In 2006, We applied the Paper called "Collaborative Malicious Code Analysis System" on VB2006, and it was accepted.
We hope to share our experience with other virus researchers. hope to see you at Montreal in Canada.
COLLABORATIVE MALICIOUS CODE ANALYSIS SYSTEM
Kyu-beom Hwang & Deok-young Jung, AhnLab Inc.
Most malicious codes are developed by high-level languages. Those malicious codes bring the code to increase in its size. Therefore, the much more efforts and the time are required for its analysis.
Individual analysis of malicious code can not guarantee the expected output because there is a limitation in time for analyzing each malicious code. The individual analysis, which is currently performed and traditionally accepted, is not well suited for entry-level analyst who has just started to learn the work.
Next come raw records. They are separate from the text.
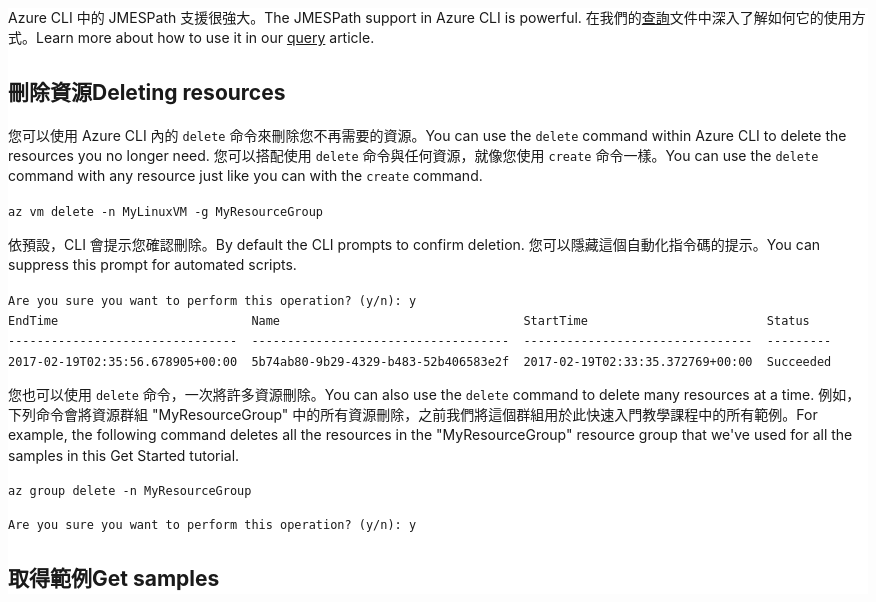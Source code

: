 <span data-ttu-id="87b5a-186">Azure CLI 中的 JMESPath 支援很強大。</span><span class="sxs-lookup"><span data-stu-id="87b5a-186">The JMESPath support in Azure CLI is powerful.</span></span>  <span data-ttu-id="87b5a-187">在我們的[查詢](query-azure-cli.md)文件中深入了解如何它的使用方式。</span><span class="sxs-lookup"><span data-stu-id="87b5a-187">Learn more about how to use it in our [query](query-azure-cli.md) article.</span></span>

## <a name="deleting-resources"></a><span data-ttu-id="87b5a-188">刪除資源</span><span class="sxs-lookup"><span data-stu-id="87b5a-188">Deleting resources</span></span>

<span data-ttu-id="87b5a-189">您可以使用 Azure CLI 內的 `delete` 命令來刪除您不再需要的資源。</span><span class="sxs-lookup"><span data-stu-id="87b5a-189">You can use the `delete` command within Azure CLI to delete the resources you no longer need.</span></span> <span data-ttu-id="87b5a-190">您可以搭配使用 `delete` 命令與任何資源，就像您使用 `create` 命令一樣。</span><span class="sxs-lookup"><span data-stu-id="87b5a-190">You can use the `delete` command with any resource just like you can with the `create` command.</span></span>

```azurecli-interactive
az vm delete -n MyLinuxVM -g MyResourceGroup
```

<span data-ttu-id="87b5a-191">依預設，CLI 會提示您確認刪除。</span><span class="sxs-lookup"><span data-stu-id="87b5a-191">By default the CLI prompts to confirm deletion.</span></span>  <span data-ttu-id="87b5a-192">您可以隱藏這個自動化指令碼的提示。</span><span class="sxs-lookup"><span data-stu-id="87b5a-192">You can suppress this prompt for automated scripts.</span></span>

```Output
Are you sure you want to perform this operation? (y/n): y
EndTime                           Name                                  StartTime                         Status
--------------------------------  ------------------------------------  --------------------------------  ---------
2017-02-19T02:35:56.678905+00:00  5b74ab80-9b29-4329-b483-52b406583e2f  2017-02-19T02:33:35.372769+00:00  Succeeded
```

<span data-ttu-id="87b5a-193">您也可以使用 `delete` 命令，一次將許多資源刪除。</span><span class="sxs-lookup"><span data-stu-id="87b5a-193">You can also use the `delete` command to delete many resources at a time.</span></span> <span data-ttu-id="87b5a-194">例如，下列命令會將資源群組 "MyResourceGroup" 中的所有資源刪除，之前我們將這個群組用於此快速入門教學課程中的所有範例。</span><span class="sxs-lookup"><span data-stu-id="87b5a-194">For example, the following command deletes all the resources in the "MyResourceGroup" resource group that we've used for all the samples in this Get Started tutorial.</span></span>

```azurecli-interactive
az group delete -n MyResourceGroup
```

```Output
Are you sure you want to perform this operation? (y/n): y
```

## <a name="get-samples"></a><span data-ttu-id="87b5a-195">取得範例</span><span class="sxs-lookup"><span data-stu-id="87b5a-195">Get samples</span></span>
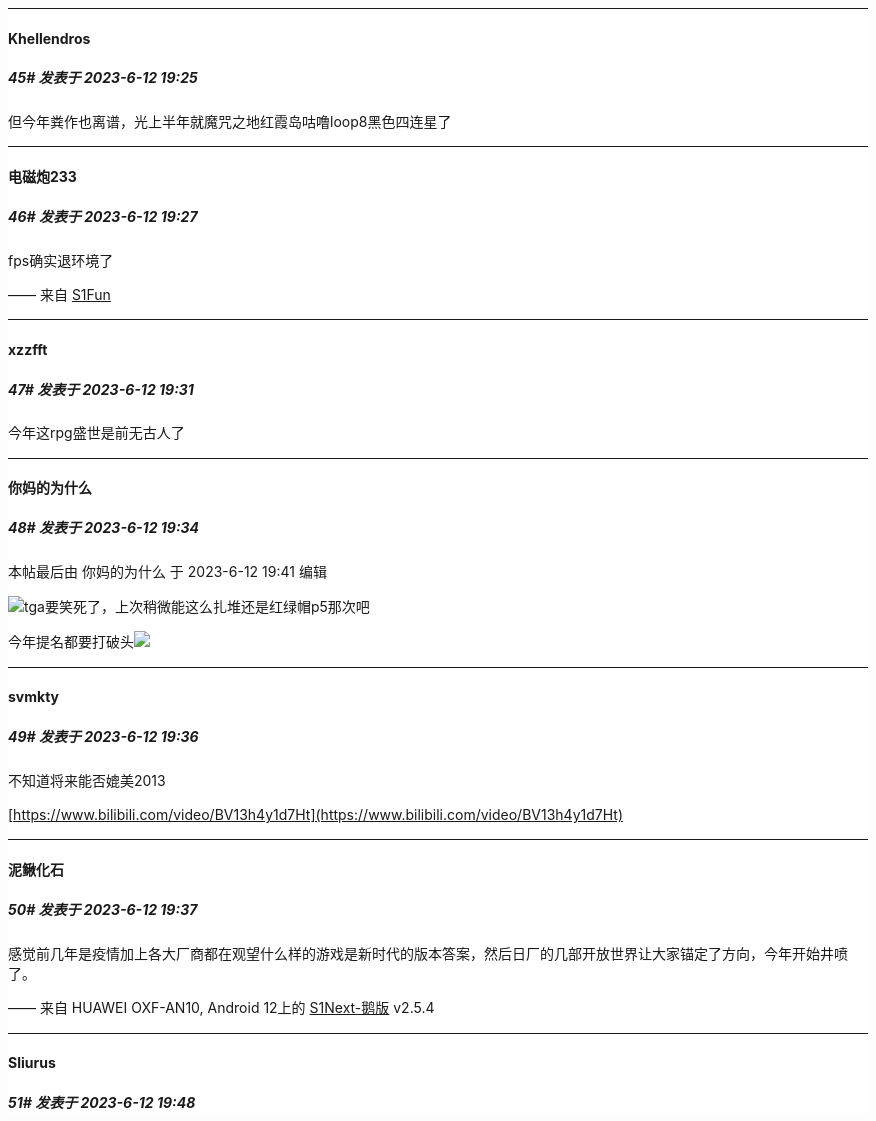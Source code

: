 *****

####  Khellendros  
##### 45#       发表于 2023-6-12 19:25

但今年粪作也离谱，光上半年就魔咒之地红霞岛咕噜loop8黑色四连星了

*****

####  电磁炮233  
##### 46#       发表于 2023-6-12 19:27

fps确实退环境了

—— 来自 [S1Fun](https://s1fun.koalcat.com)

*****

####  xzzfft  
##### 47#       发表于 2023-6-12 19:31

今年这rpg盛世是前无古人了

*****

####  你妈的为什么  
##### 48#       发表于 2023-6-12 19:34

 本帖最后由 你妈的为什么 于 2023-6-12 19:41 编辑 

<img src="https://static.saraba1st.com/image/smiley/face2017/072.png" referrerpolicy="no-referrer">tga要笑死了，上次稍微能这么扎堆还是红绿帽p5那次吧

今年提名都要打破头<img src="https://static.saraba1st.com/image/smiley/face2017/067.png" referrerpolicy="no-referrer">

*****

####  svmkty  
##### 49#       发表于 2023-6-12 19:36

不知道将来能否媲美2013

[https://www.bilibili.com/video/BV13h4y1d7Ht](https://www.bilibili.com/video/BV13h4y1d7Ht)

*****

####  泥鳅化石  
##### 50#       发表于 2023-6-12 19:37

感觉前几年是疫情加上各大厂商都在观望什么样的游戏是新时代的版本答案，然后日厂的几部开放世界让大家锚定了方向，今年开始井喷了。

—— 来自 HUAWEI OXF-AN10, Android 12上的 [S1Next-鹅版](https://github.com/ykrank/S1-Next/releases) v2.5.4

*****

####  Sliurus  
##### 51#       发表于 2023-6-12 19:48
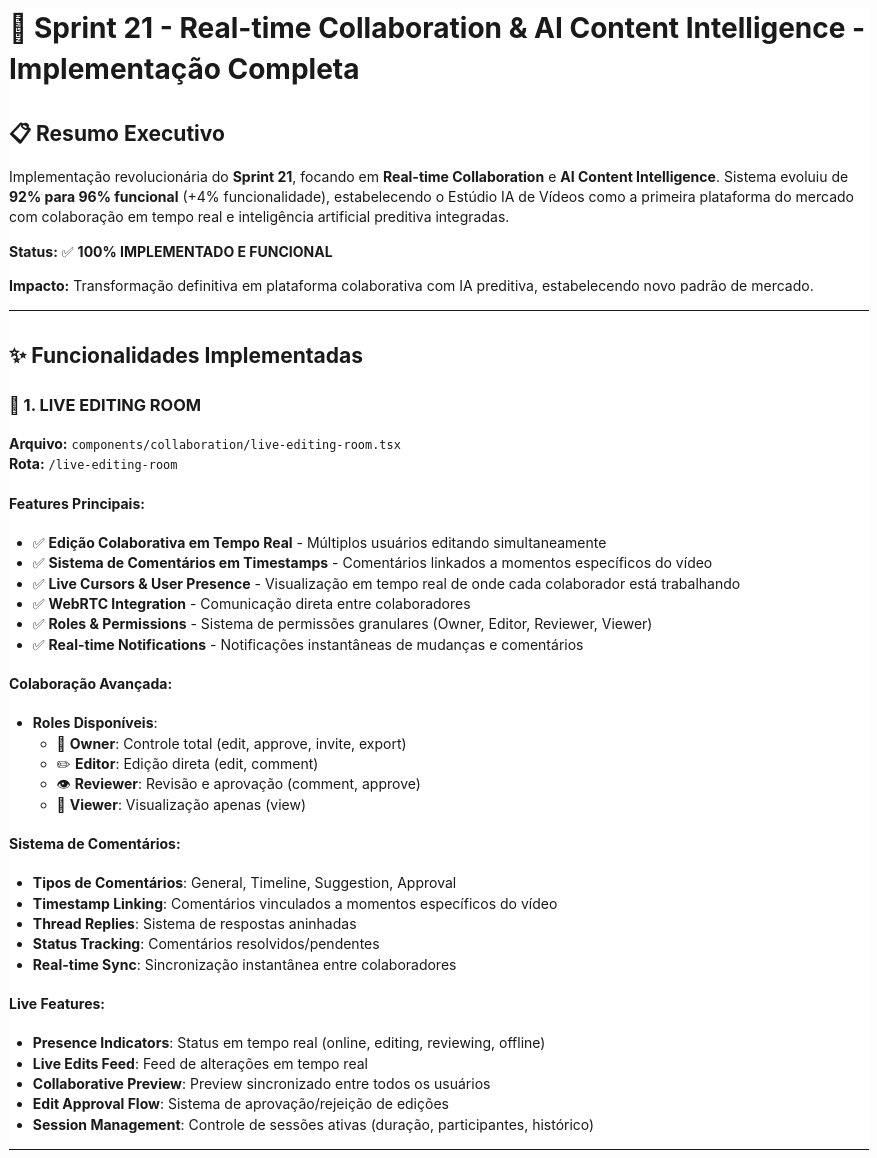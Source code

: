 

# 🤝 Sprint 21 - Real-time Collaboration & AI Content Intelligence - Implementação Completa

## 📋 **Resumo Executivo**

Implementação revolucionária do **Sprint 21**, focando em **Real-time Collaboration** e **AI Content Intelligence**. Sistema evoluiu de **92% para 96% funcional** (+4% funcionalidade), estabelecendo o Estúdio IA de Vídeos como a primeira plataforma do mercado com colaboração em tempo real e inteligência artificial preditiva integradas.

**Status:** ✅ **100% IMPLEMENTADO E FUNCIONAL**

**Impacto:** Transformação definitiva em plataforma colaborativa com IA preditiva, estabelecendo novo padrão de mercado.

---

## ✨ **Funcionalidades Implementadas**

### **🤝 1. LIVE EDITING ROOM**
**Arquivo:** `components/collaboration/live-editing-room.tsx`  
**Rota:** `/live-editing-room`

#### **Features Principais:**
- ✅ **Edição Colaborativa em Tempo Real** - Múltiplos usuários editando simultaneamente
- ✅ **Sistema de Comentários em Timestamps** - Comentários linkados a momentos específicos do vídeo
- ✅ **Live Cursors & User Presence** - Visualização em tempo real de onde cada colaborador está trabalhando
- ✅ **WebRTC Integration** - Comunicação direta entre colaboradores
- ✅ **Roles & Permissions** - Sistema de permissões granulares (Owner, Editor, Reviewer, Viewer)
- ✅ **Real-time Notifications** - Notificações instantâneas de mudanças e comentários

#### **Colaboração Avançada:**
- **Roles Disponíveis**:
  - 👑 **Owner**: Controle total (edit, approve, invite, export)
  - ✏️ **Editor**: Edição direta (edit, comment)
  - 👁️ **Reviewer**: Revisão e aprovação (comment, approve)
  - 👀 **Viewer**: Visualização apenas (view)

#### **Sistema de Comentários:**
- **Tipos de Comentários**: General, Timeline, Suggestion, Approval
- **Timestamp Linking**: Comentários vinculados a momentos específicos do vídeo
- **Thread Replies**: Sistema de respostas aninhadas
- **Status Tracking**: Comentários resolvidos/pendentes
- **Real-time Sync**: Sincronização instantânea entre colaboradores

#### **Live Features:**
- **Presence Indicators**: Status em tempo real (online, editing, reviewing, offline)
- **Live Edits Feed**: Feed de alterações em tempo real
- **Collaborative Preview**: Preview sincronizado entre todos os usuários
- **Edit Approval Flow**: Sistema de aprovação/rejeição de edições
- **Session Management**: Controle de sessões ativas (duração, participantes, histórico)

---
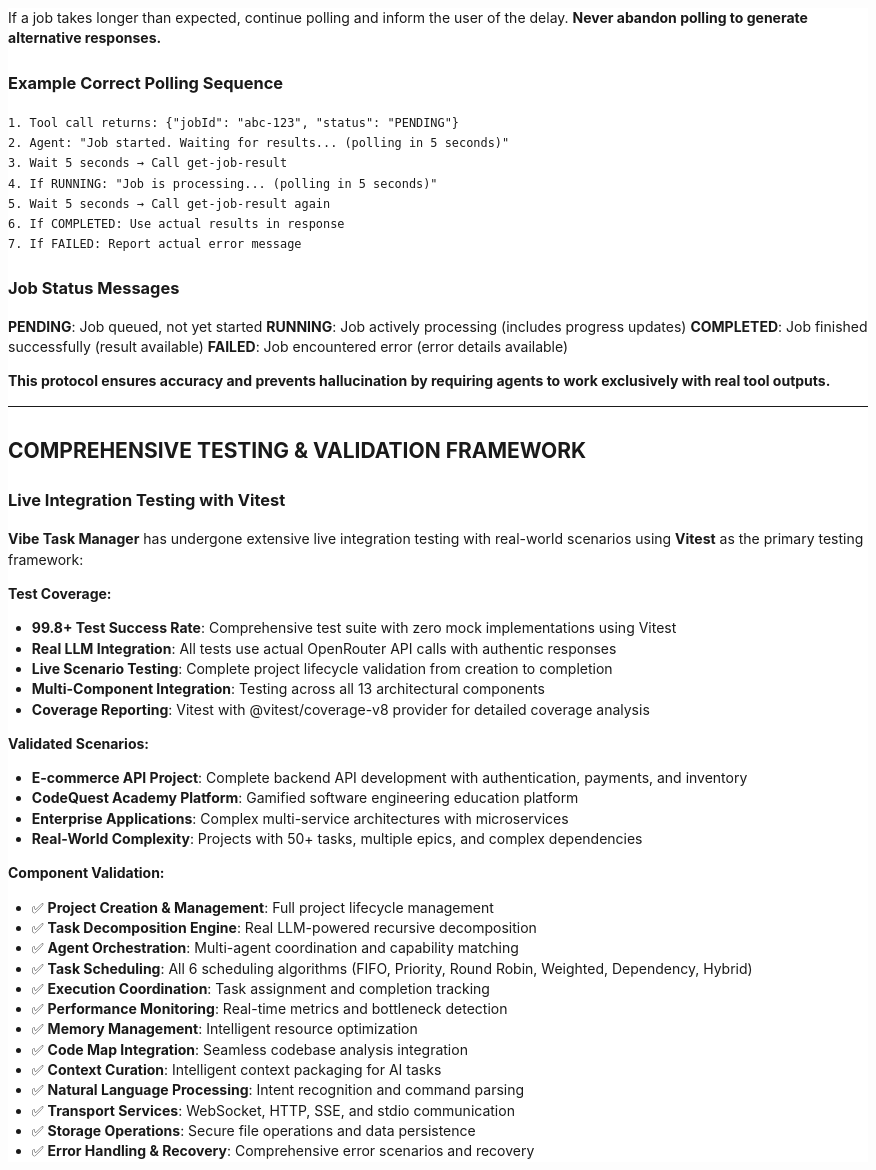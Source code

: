If a job takes longer than expected, continue polling and inform the user of the delay. **Never abandon polling to generate alternative responses.**

### Example Correct Polling Sequence

```
1. Tool call returns: {"jobId": "abc-123", "status": "PENDING"}
2. Agent: "Job started. Waiting for results... (polling in 5 seconds)"
3. Wait 5 seconds → Call get-job-result
4. If RUNNING: "Job is processing... (polling in 5 seconds)"
5. Wait 5 seconds → Call get-job-result again
6. If COMPLETED: Use actual results in response
7. If FAILED: Report actual error message
```

### Job Status Messages

**PENDING**: Job queued, not yet started
**RUNNING**: Job actively processing (includes progress updates)
**COMPLETED**: Job finished successfully (result available)
**FAILED**: Job encountered error (error details available)

**This protocol ensures accuracy and prevents hallucination by requiring agents to work exclusively with real tool outputs.**

---

## COMPREHENSIVE TESTING & VALIDATION FRAMEWORK

### Live Integration Testing with Vitest

**Vibe Task Manager** has undergone extensive live integration testing with real-world scenarios using **Vitest** as the primary testing framework:

**Test Coverage:**
- **99.8+ Test Success Rate**: Comprehensive test suite with zero mock implementations using Vitest
- **Real LLM Integration**: All tests use actual OpenRouter API calls with authentic responses
- **Live Scenario Testing**: Complete project lifecycle validation from creation to completion
- **Multi-Component Integration**: Testing across all 13 architectural components
- **Coverage Reporting**: Vitest with @vitest/coverage-v8 provider for detailed coverage analysis

**Validated Scenarios:**
- **E-commerce API Project**: Complete backend API development with authentication, payments, and inventory
- **CodeQuest Academy Platform**: Gamified software engineering education platform
- **Enterprise Applications**: Complex multi-service architectures with microservices
- **Real-World Complexity**: Projects with 50+ tasks, multiple epics, and complex dependencies

**Component Validation:**
- ✅ **Project Creation & Management**: Full project lifecycle management
- ✅ **Task Decomposition Engine**: Real LLM-powered recursive decomposition
- ✅ **Agent Orchestration**: Multi-agent coordination and capability matching
- ✅ **Task Scheduling**: All 6 scheduling algorithms (FIFO, Priority, Round Robin, Weighted, Dependency, Hybrid)
- ✅ **Execution Coordination**: Task assignment and completion tracking
- ✅ **Performance Monitoring**: Real-time metrics and bottleneck detection
- ✅ **Memory Management**: Intelligent resource optimization
- ✅ **Code Map Integration**: Seamless codebase analysis integration
- ✅ **Context Curation**: Intelligent context packaging for AI tasks
- ✅ **Natural Language Processing**: Intent recognition and command parsing
- ✅ **Transport Services**: WebSocket, HTTP, SSE, and stdio communication
- ✅ **Storage Operations**: Secure file operations and data persistence
- ✅ **Error Handling & Recovery**: Comprehensive error scenarios and recovery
Most research efforts to solve the problem are dedicated to the use of concept of collaboration. The concept of collaboration has been achieved through analyzing those malicious codes using IDA and its plug-ins. However, the analyzed result of malicious code in previous concept of collaboration could not be utilized. In addition, newly emerged and various types of malicious codes which has minor difference in its code content from the original copy are not effectively analyzed by the previous concept.This paper proposes CMAS (Collaborative Malicious codes Analysis System), which is considered as an analysis technique based on “divide and conquer” approach. CMAS provides guidelines to break down the code to be analyzed and to assign the part of code to each individual who is an expert in their particular field such as network, registry and file. It enables each participant to analyze the part of code simultaneously through network environment. The analyzed data is enabled to be stored into the central database, and the data which is previously stored in the database can be utilized to analyze malicious code.
Full Paper : Kyu-beom Hwang and Deokyoung Jung, "Collaborative Malicious Codes Analysis System", Virus Bulletin Conf. 2006.